-- Your instructions --
Beginning with the line containing "of your [choice](#repositories-used)" and ending with the last line, repeat the records exactly.

-- Dataset extract --
┌────────

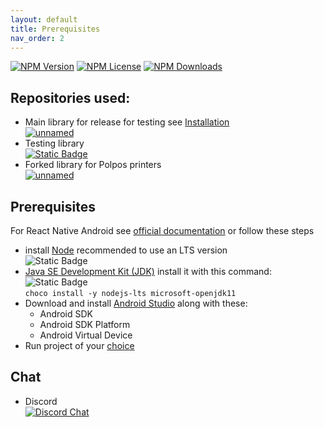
 ```yaml
---
layout: default
title: Prerequisites
nav_order: 2
---
```


[![NPM Version](https://img.shields.io/npm/v/npm.svg?style=flat)]() [![NPM License](https://img.shields.io/npm/l/all-contributors.svg?style=flat)](https://github.com/tterb/hyde/blob/master/LICENSE) [![NPM Downloads](https://img.shields.io/npm/dt/express.svg?style=flat)]()  

## Repositories used:
* Main library for release for testing see [Installation](index.md#installation)<br>
[![unnamed](https://img.shields.io/badge/0.71-Net%20Frontend%20Wrapper-69b6e4?logo=react)](https://github.com/FKMLJF/net-front-wrapper)
* Testing library<br>
[![Static Badge](https://img.shields.io/badge/NFW_Demo-blue?logo=javascript&labelColor=grey)](https://github.com/FKMLJF/nfw-demo)
* Forked library for Polpos printers<br>
[![unnamed](https://img.shields.io/badge/0.71-Bluetooth%20Printer%20Polpos-69b6e4?logo=react)](https://github.com/FKMLJF/tp-react-native-bluetooth-printer-for-polpos-mp80)

## Prerequisites
For React Native Android see [official documentation](https://reactnative.dev/docs/environment-setup) or follow these steps
* install [Node](https://nodejs.org/en) recommended to use an LTS version<br>
  ![Static Badge](https://img.shields.io/badge/Node_%3E%3D_16-fb?logo=npm)
* [Java SE Development Kit (JDK)](https://openjdk.org/projects/jdk/11/) install it with this command:<br>
  ![Static Badge](https://img.shields.io/badge/JDK_%3C%3D_11-fb)<br>
`choco install -y nodejs-lts microsoft-openjdk11`
* Download and install [Android Studio](https://developer.android.com/studio/index.html) along with these:
  * Android SDK
  * Android SDK Platform
  * Android Virtual Device
* Run project of your [choice](#repositories-used) 


## Chat
* Discord<br>
[![Discord Chat](https://img.shields.io/discord/308323056592486420.svg)](https://discord.com/channels/1117753057275564052/1117754073974853652)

└────────

-- Your response --
* Run project of your [choice](#repositories-used) 


## Chat
* Discord<br>
[![Discord Chat](https://img.shields.io/discord/308323056592486420.svg)](https://discord.com/channels/1117753057275564052/1117754073974853652)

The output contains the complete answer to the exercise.